▽
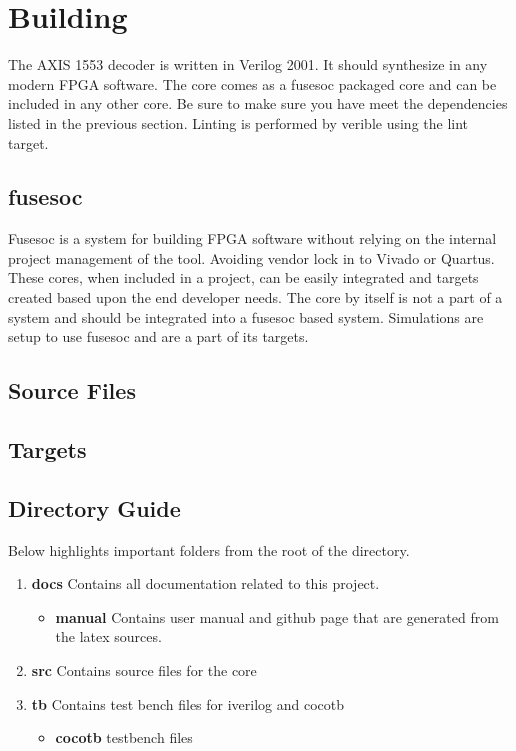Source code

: \section{Building}

\par
The AXIS 1553 decoder is written in Verilog 2001. It should synthesize in any modern FPGA software. The core comes as a fusesoc packaged core and can be included in any other core. Be sure to make sure you have meet the dependencies listed in the previous section. Linting is performed by verible using the lint target.

\subsection{fusesoc}
\par
Fusesoc is a system for building FPGA software without relying on the internal project management of the tool. Avoiding vendor lock in to Vivado or Quartus.
These cores, when included in a project, can be easily integrated and targets created based upon the end developer needs. The core by itself is not a part of
a system and should be integrated into a fusesoc based system. Simulations are setup to use fusesoc and are a part of its targets.

\subsection{Source Files}



\subsection{Targets}



\subsection{Directory Guide}

\par
Below highlights important folders from the root of the directory.

\begin{enumerate}
  \item \textbf{docs} Contains all documentation related to this project.
    \begin{itemize}
      \item \textbf{manual} Contains user manual and github page that are generated from the latex sources.
    \end{itemize}
  \item \textbf{src} Contains source files for the core
  \item \textbf{tb} Contains test bench files for iverilog and cocotb
    \begin{itemize}
      \item \textbf{cocotb} testbench files
    \end{itemize}
\end{enumerate}

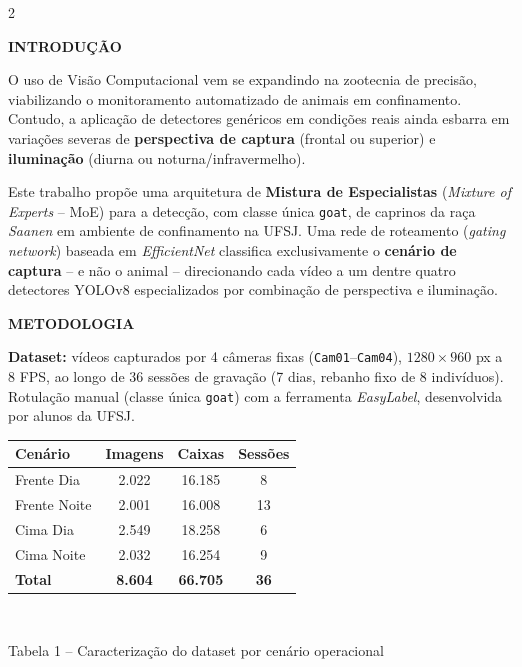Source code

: \documentclass[a0,portrait]{a0poster}
\newcommand{\sectionfont}{\fontsize{34}{46}\selectfont\bfseries}
\newcommand{\bodyfont}{\fontsize{25}{31}\selectfont}
\begin{document}
\begin{multicols}{2}

{\sectionfont INTRODUÇÃO}

{\bodyfont
O uso de Visão Computacional vem se expandindo na zootecnia de precisão, viabilizando o monitoramento automatizado de animais em confinamento. Contudo, a aplicação de detectores genéricos em condições reais ainda esbarra em variações severas de \textbf{perspectiva de captura} (frontal ou superior) e \textbf{iluminação} (diurna ou noturna/infravermelho).

Este trabalho propõe uma arquitetura de \textbf{Mistura de Especialistas} (\textit{Mixture of Experts} -- MoE) para a detecção, com classe única \texttt{goat}, de caprinos da raça \textit{Saanen} em ambiente de confinamento na UFSJ. Uma rede de roteamento (\textit{gating network}) baseada em \textit{EfficientNet} classifica exclusivamente o \textbf{cenário de captura} -- e não o animal -- direcionando cada vídeo a um dentre quatro detectores YOLOv8 especializados por combinação de perspectiva e iluminação.
}

\vspace{1cm}

{\sectionfont METODOLOGIA}

{\bodyfont
\textbf{Dataset:} vídeos capturados por 4 câmeras fixas (\texttt{Cam01}--\texttt{Cam04}), $1280\times960$ px a 8 FPS, ao longo de 36 sessões de gravação (7 dias, rebanho fixo de 8 indivíduos). Rotulação manual (classe única \texttt{goat}) com a ferramenta \textit{EasyLabel}, desenvolvida por alunos da UFSJ.
}

\begin{center}
\begin{tabular}{|l|c|c|c|}
\hline
\textbf{Cenário} & \textbf{Imagens} & \textbf{Caixas} & \textbf{Sessões} \\
\hline
Frente Dia & 2.022 & 16.185 & 8 \\
Frente Noite & 2.001 & 16.008 & 13 \\
Cima Dia & 2.549 & 18.258 & 6 \\
Cima Noite & 2.032 & 16.254 & 9 \\
\hline
\textbf{Total} & \textbf{8.604} & \textbf{66.705} & \textbf{36} \\
\hline
\end{tabular}
\\{\footnotesize\centering Tabela 1 -- Caracterização do dataset por cenário operacional\par}
\end{center}


\end{multicols}
\end{document}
△
--- Task to complete ---
Reproduce the entries above exactly, though not their pictures.

--- Answer to the exercise ---
Source code

: \section{Building}

\par
The AXIS 1553 decoder is written in Verilog 2001. It should synthesize in any modern FPGA software. The core comes as a fusesoc packaged core and can be included in any other core. Be sure to make sure you have meet the dependencies listed in the previous section. Linting is performed by verible using the lint target.

\subsection{fusesoc}
\par
Fusesoc is a system for building FPGA software without relying on the internal project management of the tool. Avoiding vendor lock in to Vivado or Quartus.
These cores, when included in a project, can be easily integrated and targets created based upon the end developer needs. The core by itself is not a part of
a system and should be integrated into a fusesoc based system. Simulations are setup to use fusesoc and are a part of its targets.

\subsection{Source Files}



\subsection{Targets}



\subsection{Directory Guide}

\par
Below highlights important folders from the root of the directory.

\begin{enumerate}
  \item \textbf{docs} Contains all documentation related to this project.
    \begin{itemize}
      \item \textbf{manual} Contains user manual and github page that are generated from the latex sources.
    \end{itemize}
  \item \textbf{src} Contains source files for the core
  \item \textbf{tb} Contains test bench files for iverilog and cocotb
    \begin{itemize}
      \item \textbf{cocotb} testbench files
    \end{itemize}
\end{enumerate}

Source code

: \documentclass[a0,portrait]{a0poster}
\newcommand{\sectionfont}{\fontsize{34}{46}\selectfont\bfseries}
\newcommand{\bodyfont}{\fontsize{25}{31}\selectfont}
\begin{document}
\begin{multicols}{2}

{\sectionfont INTRODUÇÃO}

{\bodyfont
O uso de Visão Computacional vem se expandindo na zootecnia de precisão, viabilizando o monitoramento automatizado de animais em confinamento. Contudo, a aplicação de detectores genéricos em condições reais ainda esbarra em variações severas de \textbf{perspectiva de captura} (frontal ou superior) e \textbf{iluminação} (diurna ou noturna/infravermelho).

Este trabalho propõe uma arquitetura de \textbf{Mistura de Especialistas} (\textit{Mixture of Experts} -- MoE) para a detecção, com classe única \texttt{goat}, de caprinos da raça \textit{Saanen} em ambiente de confinamento na UFSJ. Uma rede de roteamento (\textit{gating network}) baseada em \textit{EfficientNet} classifica exclusivamente o \textbf{cenário de captura} -- e não o animal -- direcionando cada vídeo a um dentre quatro detectores YOLOv8 especializados por combinação de perspectiva e iluminação.
}

\vspace{1cm}

{\sectionfont METODOLOGIA}

{\bodyfont
\textbf{Dataset:} vídeos capturados por 4 câmeras fixas (\texttt{Cam01}--\texttt{Cam04}), $1280\times960$ px a 8 FPS, ao longo de 36 sessões de gravação (7 dias, rebanho fixo de 8 indivíduos). Rotulação manual (classe única \texttt{goat}) com a ferramenta \textit{EasyLabel}, desenvolvida por alunos da UFSJ.
}

\begin{center}
\begin{tabular}{|l|c|c|c|}
\hline
\textbf{Cenário} & \textbf{Imagens} & \textbf{Caixas} & \textbf{Sessões} \\
\hline
Frente Dia & 2.022 & 16.185 & 8 \\
Frente Noite & 2.001 & 16.008 & 13 \\
Cima Dia & 2.549 & 18.258 & 6 \\
Cima Noite & 2.032 & 16.254 & 9 \\
\hline
\textbf{Total} & \textbf{8.604} & \textbf{66.705} & \textbf{36} \\
\hline
\end{tabular}
\\{\footnotesize\centering Tabela 1 -- Caracterização do dataset por cenário operacional\par}
\end{center}


\end{multicols}
\end{document}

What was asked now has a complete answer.